### [Task prompt]
In the records below, pick out all lines containing the word "fixed".
____________________
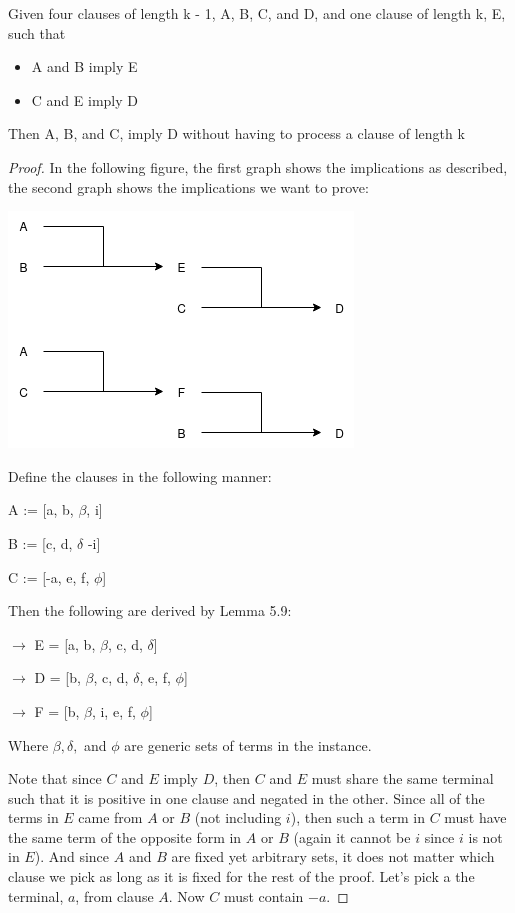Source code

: \documentclass[manuscript]{acmart}
\begin{document}
    \begin{lemma}
        Given four clauses of length k - 1, A, B, C, and D, and one clause of 
        length k, E, such that 
        \begin{itemize}
            \item A and B imply E
            \item C and E imply D
        \end{itemize}
        Then A, B, and C, imply D without having to process a clause of length k
    \end{lemma}
    \begin{proof}
        
        In the following figure, the first graph shows the implications as described, the second
        graph shows the implications we want to prove:
        
        \includegraphics[scale=0.8]{317a}


        Define the clauses in the following manner:

        A := [a, b, $\beta$, i]

        B := [c, d, $\delta$ -i]

        C := [-a, e, f, $\phi$]

        Then the following are derived by Lemma 5.9:
        
        $\rightarrow$ E = [a, b, $\beta$, c, d, $\delta$]

        $\rightarrow$ D = [b, $\beta$, c, d, $\delta$, e, f, $\phi$]

        $\rightarrow$ F = [b, $\beta$, i, e, f, $\phi$]

        Where $\beta, \delta, $ and $\phi$ are generic sets of terms in the instance.

        Note that since $C$ and $E$ imply $D$, then $C$ and $E$ must share the
        same terminal such that it is positive in one clause and negated in the other.
        Since all of the terms in $E$ came from $A$ or $B$ (not including $i$),
        then such a term in $C$ must have the same term of the opposite form in
        $A$ or $B$ (again it cannot be $i$ since $i$ is not in $E$). And since
        $A$ and $B$ are fixed yet arbitrary sets, it does not matter which clause
        we pick as long as it is fixed for the rest of the proof. Let's pick a
        the terminal, $a$, from clause $A$. Now $C$ must contain $-a$.
 

\end{proof}
\end{document}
____________________
### [Solution to the problem]
        $A$ and $B$ are fixed yet arbitrary sets, it does not matter which clause
        we pick as long as it is fixed for the rest of the proof. Let's pick a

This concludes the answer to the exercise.